Senate Minority Leader Aquilino Nene Q. Pimentel, Jr. (PDP-Laban) today urged the Department of Environment and Natural Resources to immediately draw up and implement a massive reforestation of the denuded forests of Southern Leyte and other provinces to arrest soil erosion that causes landslides and flooding in nearby communities during heavy rains.

Pimentel said that the indiscriminate cutting of hardwood trees in the mountains of Southern Leyte decades ago has made the earth in the area porous, weakening the capability to absorb water especially during typhoons.

He noted the admission of local government officials of the province that while the surrounding mountain areas in St. Bernard, Southern Leyte are verdant with coconut and banana trees, there are not enough to hold the heavy surge of rainfall, making them susceptible to landslides.

The location of St. Bernard along an earthfault has made the town doubly susceptible to catastrophic avalanche of rocks and mud, the lone senator from Mindanao said.

Pimentel also called on the Integrated Bar of the Philippines to take up the cudgels for the poor victims of the landslide and sue those whose acts contributed to the catastrophe. He said the IBP should consider filing a class-suit against loggers, who denuded the area and the government officials who illegally made it possible.

Aside from the replanting of hardwood trees, Pimentel proposed to the DENR the extensive planting of vertiver, a vine-like tree whose huge roots crawl and sink several meters deep into the ground.

Pimentel said vertiver can absorb large amounts of water that will help hold the soil together when heavy rains fall.

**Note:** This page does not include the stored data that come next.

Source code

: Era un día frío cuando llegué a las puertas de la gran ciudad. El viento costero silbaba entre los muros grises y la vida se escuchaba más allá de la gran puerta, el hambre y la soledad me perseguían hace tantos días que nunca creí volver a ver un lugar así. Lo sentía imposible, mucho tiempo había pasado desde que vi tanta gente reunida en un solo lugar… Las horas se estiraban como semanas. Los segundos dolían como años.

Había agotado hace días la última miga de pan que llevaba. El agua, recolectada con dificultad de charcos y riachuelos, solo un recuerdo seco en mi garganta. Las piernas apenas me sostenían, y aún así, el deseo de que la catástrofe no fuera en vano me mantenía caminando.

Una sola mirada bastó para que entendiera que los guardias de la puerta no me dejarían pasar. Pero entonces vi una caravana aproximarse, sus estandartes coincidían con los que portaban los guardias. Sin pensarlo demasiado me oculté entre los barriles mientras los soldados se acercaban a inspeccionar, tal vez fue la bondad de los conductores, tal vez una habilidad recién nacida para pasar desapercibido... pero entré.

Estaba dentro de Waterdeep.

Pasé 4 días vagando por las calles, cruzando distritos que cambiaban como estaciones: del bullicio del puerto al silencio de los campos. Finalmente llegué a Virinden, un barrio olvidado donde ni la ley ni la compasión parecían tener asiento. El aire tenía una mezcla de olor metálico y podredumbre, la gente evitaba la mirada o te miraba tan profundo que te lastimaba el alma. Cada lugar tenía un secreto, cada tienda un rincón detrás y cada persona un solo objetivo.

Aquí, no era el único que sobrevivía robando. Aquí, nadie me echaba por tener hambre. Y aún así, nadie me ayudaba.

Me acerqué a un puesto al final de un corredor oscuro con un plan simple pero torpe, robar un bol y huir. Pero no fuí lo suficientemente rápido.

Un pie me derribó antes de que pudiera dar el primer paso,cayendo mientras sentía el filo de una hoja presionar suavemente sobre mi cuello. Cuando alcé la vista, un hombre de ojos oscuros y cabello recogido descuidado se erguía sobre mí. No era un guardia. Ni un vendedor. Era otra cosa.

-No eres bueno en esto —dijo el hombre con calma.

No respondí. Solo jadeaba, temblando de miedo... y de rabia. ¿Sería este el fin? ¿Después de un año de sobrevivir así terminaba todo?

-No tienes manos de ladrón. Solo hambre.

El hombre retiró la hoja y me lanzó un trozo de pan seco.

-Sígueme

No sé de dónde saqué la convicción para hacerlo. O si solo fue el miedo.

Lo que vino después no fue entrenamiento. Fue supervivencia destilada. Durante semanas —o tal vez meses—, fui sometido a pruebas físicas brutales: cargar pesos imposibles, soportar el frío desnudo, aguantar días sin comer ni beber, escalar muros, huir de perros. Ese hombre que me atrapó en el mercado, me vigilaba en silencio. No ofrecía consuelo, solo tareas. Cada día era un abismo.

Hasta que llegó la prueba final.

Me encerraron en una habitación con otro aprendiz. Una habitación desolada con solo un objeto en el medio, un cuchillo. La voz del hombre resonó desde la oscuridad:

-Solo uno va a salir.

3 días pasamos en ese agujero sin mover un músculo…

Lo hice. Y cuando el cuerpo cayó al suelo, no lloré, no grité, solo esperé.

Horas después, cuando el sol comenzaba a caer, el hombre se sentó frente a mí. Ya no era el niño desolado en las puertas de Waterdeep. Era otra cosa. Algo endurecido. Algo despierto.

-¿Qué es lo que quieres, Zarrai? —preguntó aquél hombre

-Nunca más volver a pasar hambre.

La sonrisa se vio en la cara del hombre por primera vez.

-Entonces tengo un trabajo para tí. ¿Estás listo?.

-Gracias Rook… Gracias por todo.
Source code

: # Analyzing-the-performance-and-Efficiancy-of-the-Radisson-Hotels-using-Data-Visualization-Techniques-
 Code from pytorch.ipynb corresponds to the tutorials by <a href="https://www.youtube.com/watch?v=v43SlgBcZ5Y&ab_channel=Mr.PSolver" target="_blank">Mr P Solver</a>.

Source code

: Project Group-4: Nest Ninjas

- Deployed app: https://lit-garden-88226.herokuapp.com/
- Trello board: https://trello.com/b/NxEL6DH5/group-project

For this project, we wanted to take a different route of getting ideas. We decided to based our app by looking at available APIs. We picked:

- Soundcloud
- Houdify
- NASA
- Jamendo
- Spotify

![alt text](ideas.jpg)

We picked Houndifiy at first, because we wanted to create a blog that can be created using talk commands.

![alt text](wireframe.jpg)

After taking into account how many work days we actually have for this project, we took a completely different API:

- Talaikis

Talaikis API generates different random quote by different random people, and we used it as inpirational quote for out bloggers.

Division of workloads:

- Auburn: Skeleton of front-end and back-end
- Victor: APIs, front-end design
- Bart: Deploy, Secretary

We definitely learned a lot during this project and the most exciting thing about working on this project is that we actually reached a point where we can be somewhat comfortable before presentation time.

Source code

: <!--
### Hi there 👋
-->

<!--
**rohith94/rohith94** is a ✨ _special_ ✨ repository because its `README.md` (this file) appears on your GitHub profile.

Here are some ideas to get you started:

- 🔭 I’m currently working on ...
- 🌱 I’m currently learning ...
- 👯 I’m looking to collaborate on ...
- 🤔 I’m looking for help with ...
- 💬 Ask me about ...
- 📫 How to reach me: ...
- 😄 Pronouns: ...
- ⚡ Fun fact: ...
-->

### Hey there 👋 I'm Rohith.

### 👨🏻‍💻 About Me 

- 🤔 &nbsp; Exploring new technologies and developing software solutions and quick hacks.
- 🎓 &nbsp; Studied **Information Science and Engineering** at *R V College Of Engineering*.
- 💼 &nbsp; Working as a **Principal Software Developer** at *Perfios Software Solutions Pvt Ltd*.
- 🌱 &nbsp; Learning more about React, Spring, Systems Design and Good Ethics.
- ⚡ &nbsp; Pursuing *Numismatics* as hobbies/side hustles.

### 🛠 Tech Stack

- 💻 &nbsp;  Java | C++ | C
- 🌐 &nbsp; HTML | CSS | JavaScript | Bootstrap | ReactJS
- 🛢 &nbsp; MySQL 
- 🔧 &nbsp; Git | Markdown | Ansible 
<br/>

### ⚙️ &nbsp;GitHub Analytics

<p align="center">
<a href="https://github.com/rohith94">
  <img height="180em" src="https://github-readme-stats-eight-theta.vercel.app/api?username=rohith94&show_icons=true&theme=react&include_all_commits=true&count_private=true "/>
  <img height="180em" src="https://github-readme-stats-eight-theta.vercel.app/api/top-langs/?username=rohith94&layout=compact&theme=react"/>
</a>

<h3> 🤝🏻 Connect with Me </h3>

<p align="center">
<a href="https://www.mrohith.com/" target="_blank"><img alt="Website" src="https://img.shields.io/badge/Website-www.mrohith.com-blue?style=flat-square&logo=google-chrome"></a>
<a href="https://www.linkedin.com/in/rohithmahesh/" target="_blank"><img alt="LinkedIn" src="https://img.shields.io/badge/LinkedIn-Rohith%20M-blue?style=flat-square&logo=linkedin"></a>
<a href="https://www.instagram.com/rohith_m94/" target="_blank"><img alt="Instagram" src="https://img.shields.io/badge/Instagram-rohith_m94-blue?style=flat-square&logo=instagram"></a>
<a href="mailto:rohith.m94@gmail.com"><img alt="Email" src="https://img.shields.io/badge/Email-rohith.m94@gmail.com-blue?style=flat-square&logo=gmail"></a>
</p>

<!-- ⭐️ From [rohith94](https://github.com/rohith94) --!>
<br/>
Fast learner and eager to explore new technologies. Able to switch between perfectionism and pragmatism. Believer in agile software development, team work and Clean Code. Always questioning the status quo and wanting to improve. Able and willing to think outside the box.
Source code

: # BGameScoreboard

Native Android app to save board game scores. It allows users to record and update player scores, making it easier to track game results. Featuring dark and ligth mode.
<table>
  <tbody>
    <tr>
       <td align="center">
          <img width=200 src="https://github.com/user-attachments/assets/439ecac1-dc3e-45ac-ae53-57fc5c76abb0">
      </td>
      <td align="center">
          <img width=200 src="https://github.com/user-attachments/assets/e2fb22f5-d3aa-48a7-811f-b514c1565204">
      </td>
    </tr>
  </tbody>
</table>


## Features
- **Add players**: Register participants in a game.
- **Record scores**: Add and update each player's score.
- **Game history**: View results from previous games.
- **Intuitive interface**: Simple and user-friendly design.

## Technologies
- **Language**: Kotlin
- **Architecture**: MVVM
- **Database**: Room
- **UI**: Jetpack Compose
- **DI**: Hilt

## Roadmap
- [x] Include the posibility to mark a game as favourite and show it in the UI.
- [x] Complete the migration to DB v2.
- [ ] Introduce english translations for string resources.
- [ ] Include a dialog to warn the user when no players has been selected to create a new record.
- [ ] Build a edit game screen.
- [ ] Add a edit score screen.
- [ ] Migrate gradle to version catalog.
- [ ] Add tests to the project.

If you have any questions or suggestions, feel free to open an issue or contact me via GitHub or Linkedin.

Some countries are now experimenting on vertiver as a safeguard against erosion and landslides. And this plant is very versatile in the sense that it needs very little water to keep it alive, he said.

At the same time, Pimentel reiterated his proposal for a 25-year total ban on logging operations to bring back the countrys already inadequate forest cover to ideal level.

The continued degradation of the forests has caused the erosion of fragile topsoil, destroying rich agricultural lands and even fishing grounds. The siltation of riverbeds, irrigation canals and estuaries eventually follow. This destroys the marine ecosystem, when coral reefs are covered by silt caused by soil erosion. This ecological disaster would have been avoided had the forests been protected from unabated and indiscriminate logging, Pimentel said.

In batting for a total log ban, Pimentel cited a DENR report that only 15 provinces in the country have a forest cover of more than 50 percent of land areas.

These provinces are Aurora (78.80 percent), Quirino (76.30), Eastern Samar (65.84), Palawan (65.29), Nueva Vizcaya (64.82), Occidental Mindoro (61.80), Ifugao (61.49), Oriental Mindoro (60.74), Cagayan (58.34), Mountain Province (54.78), Bataan (54.59), Isabela (53.62), Rizal (53.54), Lanao del Sur (52.37) and Catanduanes (50.24).